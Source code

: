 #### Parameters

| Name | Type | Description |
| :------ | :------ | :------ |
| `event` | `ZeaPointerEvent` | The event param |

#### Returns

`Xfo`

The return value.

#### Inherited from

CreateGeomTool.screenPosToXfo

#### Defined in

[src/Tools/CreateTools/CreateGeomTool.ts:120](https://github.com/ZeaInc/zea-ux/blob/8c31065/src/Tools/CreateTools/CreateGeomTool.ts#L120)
==
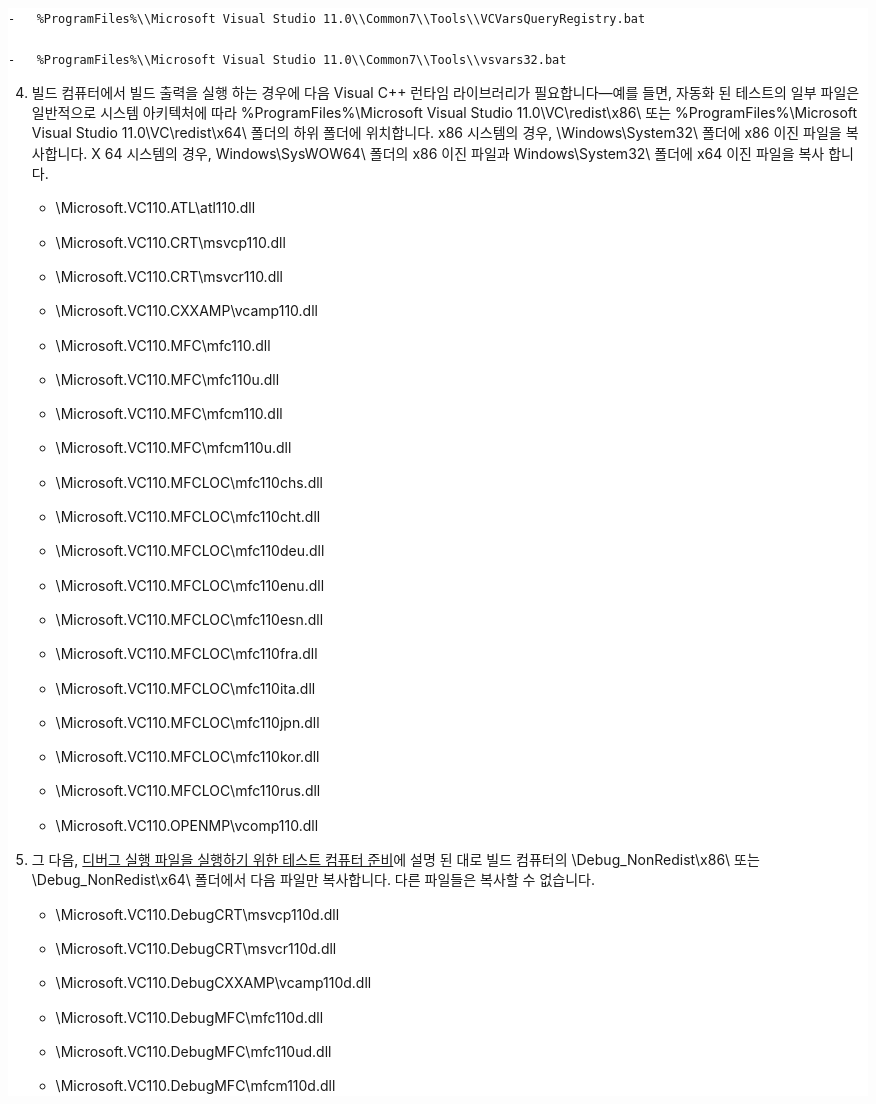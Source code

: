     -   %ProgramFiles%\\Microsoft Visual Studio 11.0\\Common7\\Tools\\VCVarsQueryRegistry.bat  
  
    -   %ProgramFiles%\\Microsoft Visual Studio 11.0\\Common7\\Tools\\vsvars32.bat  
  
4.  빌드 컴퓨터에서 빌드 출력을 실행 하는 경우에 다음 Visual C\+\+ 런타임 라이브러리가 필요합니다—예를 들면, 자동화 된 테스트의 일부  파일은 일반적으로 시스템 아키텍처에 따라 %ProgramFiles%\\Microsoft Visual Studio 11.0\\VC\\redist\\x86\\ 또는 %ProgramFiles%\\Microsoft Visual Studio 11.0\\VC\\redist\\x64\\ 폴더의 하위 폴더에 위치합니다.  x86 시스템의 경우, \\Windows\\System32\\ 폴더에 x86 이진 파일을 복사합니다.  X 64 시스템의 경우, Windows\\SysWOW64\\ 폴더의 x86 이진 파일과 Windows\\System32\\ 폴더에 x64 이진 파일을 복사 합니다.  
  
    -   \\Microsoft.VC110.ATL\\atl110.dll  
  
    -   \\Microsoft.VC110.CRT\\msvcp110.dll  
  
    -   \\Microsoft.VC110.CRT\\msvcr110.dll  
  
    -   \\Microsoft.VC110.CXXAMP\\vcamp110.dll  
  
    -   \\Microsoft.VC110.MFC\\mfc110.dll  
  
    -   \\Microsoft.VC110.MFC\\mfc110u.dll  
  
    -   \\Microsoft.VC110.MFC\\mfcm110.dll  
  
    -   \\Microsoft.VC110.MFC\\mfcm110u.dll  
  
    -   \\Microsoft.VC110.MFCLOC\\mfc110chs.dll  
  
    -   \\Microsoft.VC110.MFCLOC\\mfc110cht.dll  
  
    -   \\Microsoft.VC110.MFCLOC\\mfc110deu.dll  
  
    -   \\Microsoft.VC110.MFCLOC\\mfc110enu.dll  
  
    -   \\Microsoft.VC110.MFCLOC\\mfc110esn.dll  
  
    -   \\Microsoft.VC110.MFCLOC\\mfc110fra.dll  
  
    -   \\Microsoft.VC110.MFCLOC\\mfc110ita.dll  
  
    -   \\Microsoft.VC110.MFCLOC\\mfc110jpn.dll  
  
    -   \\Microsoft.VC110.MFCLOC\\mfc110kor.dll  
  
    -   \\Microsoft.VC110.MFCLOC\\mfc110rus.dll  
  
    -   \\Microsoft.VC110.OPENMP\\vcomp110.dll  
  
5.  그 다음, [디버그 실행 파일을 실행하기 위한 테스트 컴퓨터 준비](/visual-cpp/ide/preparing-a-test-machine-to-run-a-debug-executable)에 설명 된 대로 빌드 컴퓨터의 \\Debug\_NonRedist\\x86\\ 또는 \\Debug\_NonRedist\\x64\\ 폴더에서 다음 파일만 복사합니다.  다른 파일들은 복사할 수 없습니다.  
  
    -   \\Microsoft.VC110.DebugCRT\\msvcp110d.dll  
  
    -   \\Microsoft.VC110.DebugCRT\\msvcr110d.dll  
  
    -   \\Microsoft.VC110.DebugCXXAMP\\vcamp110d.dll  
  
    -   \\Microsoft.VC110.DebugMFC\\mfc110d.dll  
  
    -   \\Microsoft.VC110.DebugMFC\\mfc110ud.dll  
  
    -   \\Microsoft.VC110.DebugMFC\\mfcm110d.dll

### Directions for this task
Answer with a single number: how many lines above hold the word "DebugCRT"?

### Result of this task
2